The problem:
Scan the records below for lines with the word "こんばんは", then state how many you find and nothing else.

Records shown:
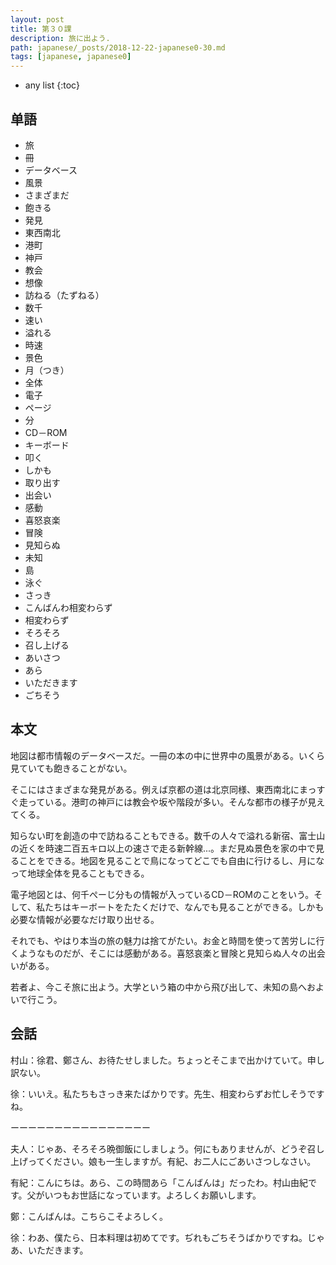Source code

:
 ```yaml
---
layout: post
title: 第３０課
description: 旅に出よう.
path: japanese/_posts/2018-12-22-japanese0-30.md
tags: [japanese, japanese0]
---
```


* any list
{:toc}

## 单語

* 旅
* 冊
* データベース
* 風景
* さまざまだ
* 飽きる
* 発見
* 東西南北
* 港町
* 神戸
* 教会
* 想像
* 訪ねる（たずねる）
* 数千
* 速い
* 溢れる
* 時速
* 景色
* 月（つき）
* 全体
* 電子
* ページ
* 分
* CD－ROM
* キーボード
* 叩く
* しかも
* 取り出す
* 出会い
* 感動
* 喜怒哀楽
* 冒険
* 見知らぬ
* 未知
* 島
* 泳ぐ
* さっき
* こんばんわ相変わらず
* 相変わらず
* そろそろ
* 召し上げる
* あいさつ
* あら
* いただきます
* ごちそう

## 本文

地図は都市情報のデータベースだ。一冊の本の中に世界中の風景がある。いくら見ていても飽きることがない。

そこにはさまざまな発見がある。例えば京都の道は北京同様、東西南北にまっすぐ走っている。港町の神戸には教会や坂や階段が多い。そんな都市の様子が見えてくる。

知らない町を創造の中で訪ねることもできる。数千の人々で溢れる新宿、富士山の近くを時速二百五キロ以上の速さで走る新幹線...。まだ見ぬ景色を家の中で見ることをできる。地図を見ることで鳥になってどこでも自由に行けるし、月になって地球全体を見ることもできる。

電子地図とは、何千ぺーじ分もの情報が入っているCD－ROMのことをいう。そして、私たちはキーボートをたたくだけで、なんでも見ることができる。しかも必要な情報が必要なだけ取り出せる。

それでも、やはり本当の旅の魅力は捨てがたい。お金と時間を使って苦労しに行くようなものだが、そこには感動がある。喜怒哀楽と冒険と見知らぬ人々の出会いがある。

若者よ、今こそ旅に出よう。大学という箱の中から飛び出して、未知の島へおよいで行こう。

## 会話

村山：徐君、鄭さん、お待たせしました。ちょっとそこまで出かけていて。申し訳ない。

徐：いいえ。私たちもさっき来たばかりです。先生、相変わらずお忙しそうですね。

ーーーーーーーーーーーーーーーー

夫人：じゃあ、そろそろ晩御飯にしましょう。何にもありませんが、どうぞ召し上げってください。娘も一生しますが。有紀、お二人にごあいさつしなさい。

有紀：こんにちは。あら、この時間あら「こんばんは」だったわ。村山由紀です。父がいつもお世話になっています。よろしくお願いします。

鄭：こんばんは。こちらこそよろしく。

徐：わあ、僕たら、日本料理は初めてです。ぢれもごちそうばかりですね。じゃあ、いただきます。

Task response:
2